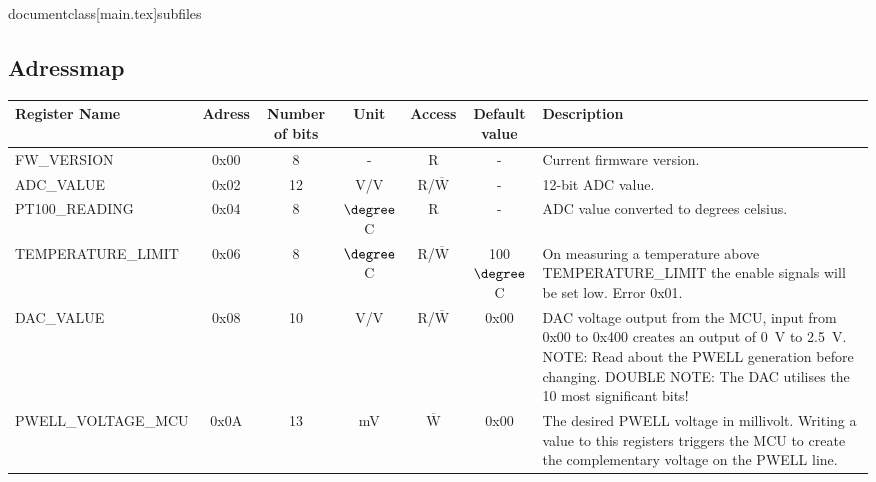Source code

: \newpage
documentclass[main.tex]{subfiles}
\begingroup

\setlength{\arraycolsep}{10pt}
\setlength{\parindent}{10pt}
\fontsize{10pt}{10pt}
\selectfont

\begin{landscape}
    \subsection{Adressmap}
        \label{app:Adressmap}
\begin{center}
\setlength{\extrarowheight}{.115cm}
\begin{tabularx}{\linewidth}{l c c c c c X} %
    \toprule
    Register Name & Adress & Number of bits & Unit & Access & Default value & Description \\
    \bottomrule
    FW\_VERSION & 0x00 & 8 & - & R & - & Current firmware version. \vspace{\My_x} \\ 
    
    ADC\_VALUE & 0x02 & 12 & V/V & R/$\overline{\text{W}}$ & - & 12-bit ADC value. \vspace{\My_x} \\
    
    PT100\_READING & 0x04 & 8 & $\degree$C & R & - & ADC value converted to degrees celsius. \vspace{\My_x} \\
    
    TEMPERATURE\_LIMIT & 0x06 & 8 & $\degree$C & R/$\overline{\text{W}}$ & 100$\degree$C & On measuring a temperature above TEMPERATURE\_LIMIT the enable signals will be set low. Error 0x01. \vspace{\My_x} \\
    
    DAC\_VALUE & 0x08 & 10 & V/V & R/$\overline{\text{W}}$ & 0x00 & DAC voltage output from the MCU, input from 0x00 to 0x400 creates an output of \SI{0}{\V} to \SI{2.5}{\V}. NOTE: Read about the PWELL generation before changing. DOUBLE NOTE: The DAC utilises the 10 most significant bits! \vspace{\My_x} \\
    
    PWELL\_VOLTAGE\_MCU & 0x0A & 13 & mV & $\overline{\text{W}}$ & 0x00 & The desired PWELL voltage in millivolt. Writing a value to this registers triggers the MCU to create the complementary voltage on the PWELL line. \vspace{\My_x} \\
    

\end{tabularx}
\end{center}
\end{landscape}
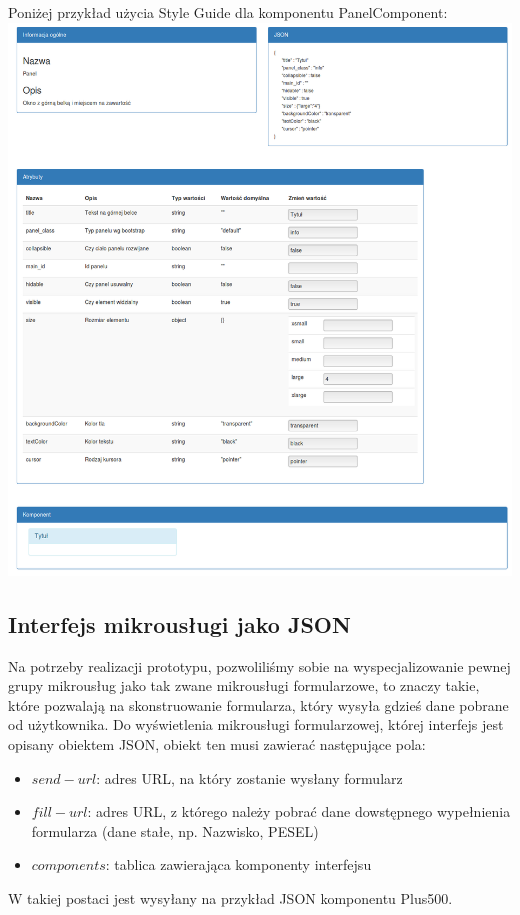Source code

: \documentclass[licencjacka]{pracamgr}
\begin{document}
Poniżej przykład użycia Style Guide dla komponentu PanelComponent: \\
\includegraphics[width=\textwidth]{obrazki/styleguide.png}

\subsection{Interfejs mikrousługi jako JSON}
Na potrzeby realizacji prototypu, pozwoliliśmy sobie na wyspecjalizowanie pewnej grupy mikrousług jako tak zwane mikrousługi formularzowe, to znaczy takie, które pozwalają na skonstruowanie formularza, który wysyła gdzieś dane pobrane od użytkownika.
Do wyświetlenia mikrousługi formularzowej, której interfejs jest opisany obiektem JSON, obiekt ten musi zawierać następujące pola:
\begin{itemize}
	\item $send-url$: adres URL, na który zostanie wysłany formularz
	\item $fill-url$: adres URL, z którego należy pobrać dane dowstępnego wypełnienia formularza (dane stałe, np. Nazwisko, PESEL)
	\item $components$: tablica zawierająca komponenty interfejsu
\end{itemize}
W takiej postaci jest wysyłany na przykład JSON komponentu Plus500.
\end{document}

### Activity
Repeat, exactly, every line from the one containing "Poniżej przykład użycia" through the final line of the listing above, adding nothing.

### Solved problem
Poniżej przykład użycia Style Guide dla komponentu PanelComponent: \\
\includegraphics[width=\textwidth]{obrazki/styleguide.png}

\subsection{Interfejs mikrousługi jako JSON}
Na potrzeby realizacji prototypu, pozwoliliśmy sobie na wyspecjalizowanie pewnej grupy mikrousług jako tak zwane mikrousługi formularzowe, to znaczy takie, które pozwalają na skonstruowanie formularza, który wysyła gdzieś dane pobrane od użytkownika.
Do wyświetlenia mikrousługi formularzowej, której interfejs jest opisany obiektem JSON, obiekt ten musi zawierać następujące pola:
\begin{itemize}
	\item $send-url$: adres URL, na który zostanie wysłany formularz
	\item $fill-url$: adres URL, z którego należy pobrać dane dowstępnego wypełnienia formularza (dane stałe, np. Nazwisko, PESEL)
	\item $components$: tablica zawierająca komponenty interfejsu
\end{itemize}
W takiej postaci jest wysyłany na przykład JSON komponentu Plus500.
\end{document}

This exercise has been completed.